ISQFD 2024: Innovation, Nachhaltigkeit und KI – Rückblick auf die Konferenz
Vom 7. bis 8. November 2024 fand die ISQFD-Konferenz in Aachen statt.
Führende Experten aus Forschung und Praxis tauschten innovative Ansätze und neueste
Erkenntnisse zur Anwendung der Quality Function Deployment (QFD)-Methode aus.

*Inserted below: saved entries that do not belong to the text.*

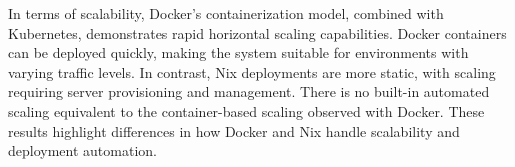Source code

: In terms of scalability, Docker’s containerization model, combined with Kubernetes,
demonstrates rapid horizontal scaling capabilities. Docker containers can be deployed
quickly, making the system suitable for environments with varying traffic levels. In contrast,
Nix deployments are more static, with scaling requiring server provisioning and management.
There is no built-in automated scaling equivalent to the container-based scaling observed
with Docker. These results highlight differences in how Docker and Nix handle scalability
and deployment automation.
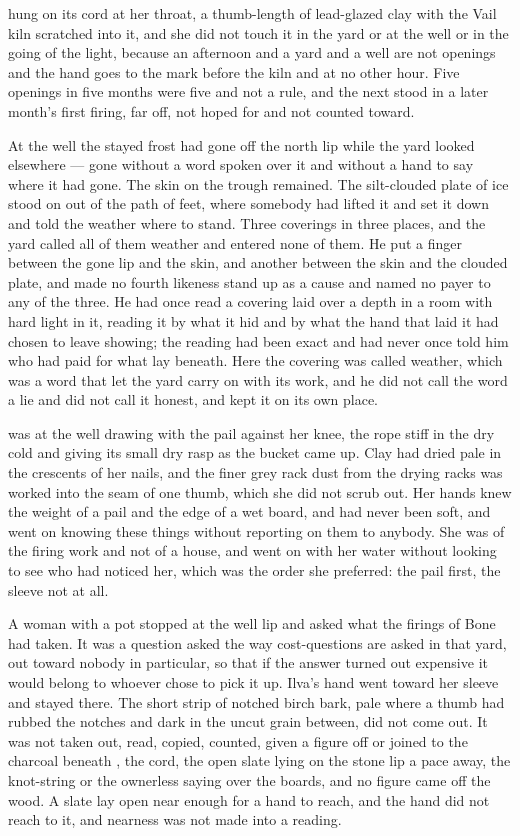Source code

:  hung on its cord at her throat, a thumb-length of lead-glazed clay with the Vail kiln scratched into it, and she did not touch it in the yard or at the well or in the going of the light, because an afternoon and a yard and a well are not openings and the hand goes to the mark before the kiln and at no other hour. Five openings in five months were five and not a rule, and the next stood in a later month's first firing, far off, not hoped for and not counted toward.

At the well the stayed frost had gone off the north lip while the yard looked elsewhere --- gone without a word spoken over it and without a hand to say where it had gone. The skin on the trough remained. The silt-clouded plate of ice stood on  out of the path of feet, where somebody had lifted it and set it down and told the weather where to stand. Three coverings in three places, and the yard called all of them weather and entered none of them. He put a finger between the gone lip and the skin, and another between the skin and the clouded plate, and made no fourth likeness stand up as a cause and named no payer to any of the three. He had once read a covering laid over a depth in a room with hard light in it, reading it by what it hid and by what the hand that laid it had chosen to leave showing; the reading had been exact and had never once told him who had paid for what lay beneath. Here the covering was called weather, which was a word that let the yard carry on with its work, and he did not call the word a lie and did not call it honest, and kept it on its own place.

\scenebreak

 was at the well drawing with the pail against her knee, the rope stiff in the dry cold and giving its small dry rasp as the bucket came up. Clay had dried pale in the crescents of her nails, and the finer grey rack dust from the drying racks was worked into the seam of one thumb, which she did not scrub out. Her hands knew the weight of a pail and the edge of a wet board, and had never been soft, and went on knowing these things without reporting on them to anybody. She was of the firing work and not of a house, and went on with her water without looking to see who had noticed her, which was the order she preferred: the pail first, the sleeve not at all.

A woman with a pot stopped at the well lip and asked what the firings of Bone had taken. It was a question asked the way cost-questions are asked in that yard, out toward nobody in particular, so that if the answer turned out expensive it would belong to whoever chose to pick it up. Ilva's hand went toward her sleeve and stayed there. The short strip of notched birch bark, pale where a thumb had rubbed the notches and dark in the uncut grain between, did not come out. It was not taken out, read, copied, counted, given a figure off or joined to the charcoal beneath , the cord, the open slate lying on the stone lip a pace away, the knot-string or the ownerless saying over the boards, and no figure came off the wood. A slate lay open near enough for a hand to reach, and the hand did not reach to it, and nearness was not made into a reading.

Die Veranstaltung bot inspirierende Vorträge, die den Nutzen von QFD in
verschiedenen Bereichen aufzeigten.
Glenn Mazur berichtete über den Stand der ISO 16355-Norm, die aus acht Teilen
besteht und Themen von der Akquise der Kundenanforderungen bis hin zur
Produktkommerzialisierung abdeckt. Er betonte die Verbindung zwischen QFD und
Innovation und verwies auf mögliche zukünftige Anwendungen wie die hybride
Produktentwicklung.Ich
Wolfram Pietsch setzte sich mit der Balance zwischen Nachhaltigkeit und Nutzen
in der Produktentwicklung auseinander. Er zeigte, wie QFD dazu beitragen kann,
Zielkonflikte zwischen ökologischen, ökonomischen und sozialen Zielen zu
erkennen und kundenorientiert zu lösen, um Nachhaltigkeit „nützlich“ zu
gestalten.
Richard Zultner veranschaulichte anhand des Apple Vision Pro, wie QFD-Techniken
Innovatoren und Unternehmern helfen, Kundenbedürfnisse zu identifizieren und
visionäre Produkte zu entwickeln. Er zog Parallelen zwischen
Technologieentwicklung und dem Erfolg von Erlebnis-Marken wie Taylor Swift.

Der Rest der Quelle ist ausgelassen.